THE APPEARANCE OF NUMENERA DEVICES
Technology in the Ninth World can be categorized as cyphers, artifacts, oddities, and discoveries. These categories show how the PCs interact with the numenera—how it is (or isn’t) useful to them. When thinking about technology, the GM can also consider origin and appearance. This approach looks at devices not from a game-mechanic standpoint, but from the point of view of people living in the Ninth World. When it comes to devices that characters are likely to carry and use, there are four types: scavenged, cobbled, bonded, and fashioned.
SCAVENGED
The most basic type of device is one pulled out of an ancient ruin. It was either a complete device found intact or a portion of another device, removed by a learned person, that can be used for a function all its own. The former might be a bracer-like device with touch-sensitive controls that the wearer can manipulate to create a powerful magnetic field around them. The latter might be a viewscreen, taken from a vast machine, that by itself allows the user to see through an inch of normal matter.
COBBLED
The second most common type of device, a cobbled item, consists of at least two parts joined together to make a function possible. Let’s say a knowledgeable tinkerer takes a lens mechanism from one device and a control mechanism from a larger console and wires them together. Then the tinkerer connects an old power supply that still functions and binds it all together with cord. In the end, they have created a high-powered nightvision telescope and range finder, assuming that the user—through a bit of practice and trial and error—can decipher the symbols to understand the distances shown in the readout.
BONDED
With bonded devices, the setting starts to intrude on the items. Realistically, people in the Ninth World will take existing devices and make them their own. For example, a scavenger might find a device that fires a beam of high-powered energy, but when they sell it to a member of the Jagged Dream, the buyer gets a smith to fashion an intimidating housing around the device, complete with an easy-touse hand grip, a trigger mechanism, and a spiked blade on the front in case the wielder enters close combat. Then one of their artisans etches the cult’s unique iconography into the housing, blade, and grip. In the end, the item becomes a stylish (albeit strange) and likely intimidating weapon. In other words, bonded items no longer look like something found in a trash heap.
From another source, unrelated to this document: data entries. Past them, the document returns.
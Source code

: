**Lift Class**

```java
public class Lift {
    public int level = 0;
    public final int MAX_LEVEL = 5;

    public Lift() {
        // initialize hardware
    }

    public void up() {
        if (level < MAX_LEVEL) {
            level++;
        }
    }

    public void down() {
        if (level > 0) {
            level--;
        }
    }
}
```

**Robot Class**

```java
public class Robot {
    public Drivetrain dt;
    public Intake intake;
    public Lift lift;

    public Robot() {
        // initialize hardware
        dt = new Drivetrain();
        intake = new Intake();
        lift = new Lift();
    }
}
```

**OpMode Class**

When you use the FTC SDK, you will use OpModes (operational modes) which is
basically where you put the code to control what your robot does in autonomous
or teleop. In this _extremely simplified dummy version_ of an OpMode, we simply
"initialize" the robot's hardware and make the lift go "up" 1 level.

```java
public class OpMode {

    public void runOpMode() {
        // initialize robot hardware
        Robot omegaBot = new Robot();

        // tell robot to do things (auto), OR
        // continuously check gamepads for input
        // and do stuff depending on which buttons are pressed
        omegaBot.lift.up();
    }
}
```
They are turned into objects that are beautiful or terrifying or whatever the crafter wants. They are incorporated into other items. They are named. They might even come with written instructions on their use.
FASHIONED
The rarest of the devices, but in some ways perhaps the most intriguing, fashioned devices are based on ancient technology but created by people of the Ninth World. Imagine a clave of Aeon Priests who study in an ancient laboratory for years (perhaps generations) and finally recreate an “elixir” they discovered that speeds up wound closure and tissue knitting by an order of magnitude or more. The compounds needed are rare and difficult to attain, but with them in hand, the priests begin to manufacture small amounts of the concoction on their own. Years later, they open houses of healing that come to be known and respected by all in the region.